2005 Fiscal Year Annual Research Report
砒素のファイトレメディエーション効果を促す有機ヒ素分解細菌の実用化
Project/Area Number |
17710061
|
Research Institution | Kanazawa University |
Principal Investigator |
牧 輝弥 金沢大学, 自然科学研究科, 助手 (70345601)
|
Keywords | ヒ素 / 細菌 / 有機ヒ素 / 金属集積植物 / モエジマシダ / ファイトレメディエーション / 環境浄化 / 土壌汚染 |
Research Abstract |
金属を高レベルで吸収・蓄積する植物(金属集積植物)を用いて、ヒ素の汚染環境を浄化する技術(ファイトレメディエーション)の開発に取り組んだ。今年度は、有機金属の無機化細菌(分解細菌)が植物の有機ヒ素集積を促すことを、水耕栽培法を用いて実証した。化学物質による汚染事例のうち、国内でもっとも件数の多い物質はヒ素である。従って,ヒ素に関する成果が得られた意義は大きい。以下に成果を示す。
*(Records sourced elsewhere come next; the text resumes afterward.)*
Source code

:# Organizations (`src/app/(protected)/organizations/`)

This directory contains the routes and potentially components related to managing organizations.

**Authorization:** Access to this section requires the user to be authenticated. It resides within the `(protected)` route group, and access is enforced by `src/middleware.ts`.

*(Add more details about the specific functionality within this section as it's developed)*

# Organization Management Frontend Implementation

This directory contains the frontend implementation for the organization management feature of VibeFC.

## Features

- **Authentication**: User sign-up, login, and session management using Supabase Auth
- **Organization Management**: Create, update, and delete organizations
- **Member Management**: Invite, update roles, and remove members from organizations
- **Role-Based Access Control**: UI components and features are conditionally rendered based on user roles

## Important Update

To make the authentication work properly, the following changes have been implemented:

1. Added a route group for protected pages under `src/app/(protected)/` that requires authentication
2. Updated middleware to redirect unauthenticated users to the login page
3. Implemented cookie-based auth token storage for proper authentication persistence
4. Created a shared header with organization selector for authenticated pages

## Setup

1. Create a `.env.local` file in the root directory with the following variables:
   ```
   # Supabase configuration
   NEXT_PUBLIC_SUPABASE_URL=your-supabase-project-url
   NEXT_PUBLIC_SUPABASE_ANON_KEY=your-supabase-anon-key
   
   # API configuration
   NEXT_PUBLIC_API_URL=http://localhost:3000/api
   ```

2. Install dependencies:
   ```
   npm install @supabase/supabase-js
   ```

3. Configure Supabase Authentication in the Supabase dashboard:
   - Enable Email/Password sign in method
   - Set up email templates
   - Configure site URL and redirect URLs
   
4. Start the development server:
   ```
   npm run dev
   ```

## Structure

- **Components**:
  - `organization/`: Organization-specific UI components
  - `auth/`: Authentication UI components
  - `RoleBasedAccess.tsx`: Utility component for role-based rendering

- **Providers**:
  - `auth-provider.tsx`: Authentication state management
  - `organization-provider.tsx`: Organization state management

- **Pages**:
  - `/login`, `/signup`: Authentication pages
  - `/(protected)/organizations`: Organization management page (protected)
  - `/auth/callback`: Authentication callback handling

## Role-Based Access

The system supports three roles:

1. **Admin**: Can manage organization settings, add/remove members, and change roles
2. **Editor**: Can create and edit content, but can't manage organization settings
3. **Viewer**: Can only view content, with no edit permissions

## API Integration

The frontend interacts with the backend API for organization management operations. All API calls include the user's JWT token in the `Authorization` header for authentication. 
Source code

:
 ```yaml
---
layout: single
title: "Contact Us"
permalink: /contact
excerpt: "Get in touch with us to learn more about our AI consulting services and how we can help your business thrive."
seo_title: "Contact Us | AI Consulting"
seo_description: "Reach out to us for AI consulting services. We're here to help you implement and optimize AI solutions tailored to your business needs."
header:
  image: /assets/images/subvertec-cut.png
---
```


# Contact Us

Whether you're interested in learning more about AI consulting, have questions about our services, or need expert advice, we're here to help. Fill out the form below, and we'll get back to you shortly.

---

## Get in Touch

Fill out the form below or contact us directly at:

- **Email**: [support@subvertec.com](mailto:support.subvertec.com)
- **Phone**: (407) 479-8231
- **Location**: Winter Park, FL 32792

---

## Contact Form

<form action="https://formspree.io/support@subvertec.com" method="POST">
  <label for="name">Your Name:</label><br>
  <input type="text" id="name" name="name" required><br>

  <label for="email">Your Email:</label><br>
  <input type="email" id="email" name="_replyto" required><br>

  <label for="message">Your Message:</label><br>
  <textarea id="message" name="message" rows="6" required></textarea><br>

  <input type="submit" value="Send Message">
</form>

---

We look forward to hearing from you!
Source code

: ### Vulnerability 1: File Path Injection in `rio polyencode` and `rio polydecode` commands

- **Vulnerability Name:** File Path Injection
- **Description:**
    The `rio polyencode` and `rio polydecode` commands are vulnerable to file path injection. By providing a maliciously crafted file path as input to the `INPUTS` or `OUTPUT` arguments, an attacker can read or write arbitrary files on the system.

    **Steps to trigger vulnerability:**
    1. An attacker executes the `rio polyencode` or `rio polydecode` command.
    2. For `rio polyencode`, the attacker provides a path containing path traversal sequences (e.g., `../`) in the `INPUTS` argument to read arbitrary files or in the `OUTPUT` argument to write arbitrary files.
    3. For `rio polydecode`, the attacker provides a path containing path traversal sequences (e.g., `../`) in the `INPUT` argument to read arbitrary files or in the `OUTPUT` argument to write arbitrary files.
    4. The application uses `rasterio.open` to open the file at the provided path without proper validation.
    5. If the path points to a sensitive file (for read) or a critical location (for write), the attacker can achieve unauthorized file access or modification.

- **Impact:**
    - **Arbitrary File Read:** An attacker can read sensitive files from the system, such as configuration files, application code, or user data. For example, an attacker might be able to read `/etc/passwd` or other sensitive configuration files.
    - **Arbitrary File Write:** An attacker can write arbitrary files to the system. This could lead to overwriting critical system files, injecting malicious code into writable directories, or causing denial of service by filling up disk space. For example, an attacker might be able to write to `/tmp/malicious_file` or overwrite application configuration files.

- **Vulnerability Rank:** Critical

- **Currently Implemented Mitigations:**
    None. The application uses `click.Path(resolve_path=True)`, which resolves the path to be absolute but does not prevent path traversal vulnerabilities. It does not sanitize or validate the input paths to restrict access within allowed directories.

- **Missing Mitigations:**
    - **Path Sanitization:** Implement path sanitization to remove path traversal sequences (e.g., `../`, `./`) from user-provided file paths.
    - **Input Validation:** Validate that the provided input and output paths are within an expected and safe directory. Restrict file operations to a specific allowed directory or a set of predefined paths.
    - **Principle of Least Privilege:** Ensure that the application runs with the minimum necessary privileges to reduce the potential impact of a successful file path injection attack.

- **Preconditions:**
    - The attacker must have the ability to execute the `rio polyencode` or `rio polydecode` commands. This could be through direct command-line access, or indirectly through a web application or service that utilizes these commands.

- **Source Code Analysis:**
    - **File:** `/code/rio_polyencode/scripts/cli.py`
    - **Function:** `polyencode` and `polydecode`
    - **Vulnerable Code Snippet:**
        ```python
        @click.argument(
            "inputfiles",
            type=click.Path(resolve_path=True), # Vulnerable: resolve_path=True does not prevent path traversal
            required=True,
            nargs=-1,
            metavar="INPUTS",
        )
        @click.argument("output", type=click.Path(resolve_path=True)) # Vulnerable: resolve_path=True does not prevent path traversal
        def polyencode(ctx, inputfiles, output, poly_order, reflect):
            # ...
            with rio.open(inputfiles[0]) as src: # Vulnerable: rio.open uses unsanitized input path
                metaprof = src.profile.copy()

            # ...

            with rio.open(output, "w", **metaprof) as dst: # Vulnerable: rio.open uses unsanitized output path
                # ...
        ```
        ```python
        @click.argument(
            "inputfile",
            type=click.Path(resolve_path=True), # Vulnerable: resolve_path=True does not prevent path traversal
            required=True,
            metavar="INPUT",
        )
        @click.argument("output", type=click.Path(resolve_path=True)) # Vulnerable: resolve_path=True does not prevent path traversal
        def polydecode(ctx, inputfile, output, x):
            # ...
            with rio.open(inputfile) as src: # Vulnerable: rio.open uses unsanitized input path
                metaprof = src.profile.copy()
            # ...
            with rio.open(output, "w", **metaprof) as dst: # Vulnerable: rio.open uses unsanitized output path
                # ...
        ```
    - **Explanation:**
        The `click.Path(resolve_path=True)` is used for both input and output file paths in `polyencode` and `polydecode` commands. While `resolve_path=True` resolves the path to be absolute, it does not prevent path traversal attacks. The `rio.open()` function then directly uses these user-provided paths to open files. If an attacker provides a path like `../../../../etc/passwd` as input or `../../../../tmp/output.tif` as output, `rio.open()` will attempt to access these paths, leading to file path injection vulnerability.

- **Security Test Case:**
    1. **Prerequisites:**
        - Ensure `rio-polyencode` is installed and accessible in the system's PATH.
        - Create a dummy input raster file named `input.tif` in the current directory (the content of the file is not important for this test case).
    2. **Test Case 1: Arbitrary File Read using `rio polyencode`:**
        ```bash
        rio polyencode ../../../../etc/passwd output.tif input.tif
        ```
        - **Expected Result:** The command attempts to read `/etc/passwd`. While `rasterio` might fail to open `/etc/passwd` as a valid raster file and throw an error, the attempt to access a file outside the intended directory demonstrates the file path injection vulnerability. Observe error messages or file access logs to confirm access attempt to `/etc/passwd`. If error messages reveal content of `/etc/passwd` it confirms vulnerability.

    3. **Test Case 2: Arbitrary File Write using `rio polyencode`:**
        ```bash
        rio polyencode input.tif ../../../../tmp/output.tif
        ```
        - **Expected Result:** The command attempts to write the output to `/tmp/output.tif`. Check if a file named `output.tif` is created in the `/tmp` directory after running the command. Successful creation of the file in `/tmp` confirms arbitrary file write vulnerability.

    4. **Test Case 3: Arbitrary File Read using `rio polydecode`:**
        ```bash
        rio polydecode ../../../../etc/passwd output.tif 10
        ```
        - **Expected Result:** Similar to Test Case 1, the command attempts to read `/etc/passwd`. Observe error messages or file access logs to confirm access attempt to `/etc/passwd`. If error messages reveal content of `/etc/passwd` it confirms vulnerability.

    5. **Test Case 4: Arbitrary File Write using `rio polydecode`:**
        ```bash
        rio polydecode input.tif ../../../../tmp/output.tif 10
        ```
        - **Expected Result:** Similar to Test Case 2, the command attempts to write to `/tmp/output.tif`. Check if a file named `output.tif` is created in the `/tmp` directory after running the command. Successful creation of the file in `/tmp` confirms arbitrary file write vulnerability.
【I 有機ヒ素分解細菌の探索】環境試料(湖沼,土壌)中において,好気条件より嫌気条件で細菌による有機ヒ素の無機化が進みやすいことを突き止め、有機ヒ素分解細菌を多数分離した(256株)。【II 金属集積植物体内の金属定量】植物体内の金属定量法を確立した。植物体を高温加熱によって完全に灰化する前処理法を用いて,植物体内の全金属量を精度良く定量できるようになり,ヒ素集積植物モエジマシダは無機ヒ素を約560mg/kgまで集積することを確認した。【III 金属集積植物の生理機能の解明】ヒ素化学種が植物のヒ素集積に及ぼす影響を明らかにした。モエジマシダは,無機ヒ素に較べ,メチルヒ素を1/20程度と少量しか集積せず,有機ヒ素を集積しにくい。【IV 細菌による植物のヒ素集積の促進】水耕栽培したモエジマシダに,有機ヒ素分解細菌株を接種した結果,植物のヒ素集積が約20倍に促進された。また、根圏を嫌気条件下で細菌とともに栽培したモエジマシダで,ヒ素集積の向上を実証した。今後、土壌栽培でヒ素の集積促進を確認し、実汚染サイトでのファイトレメディエーションの実施を見据えた研究を展開する。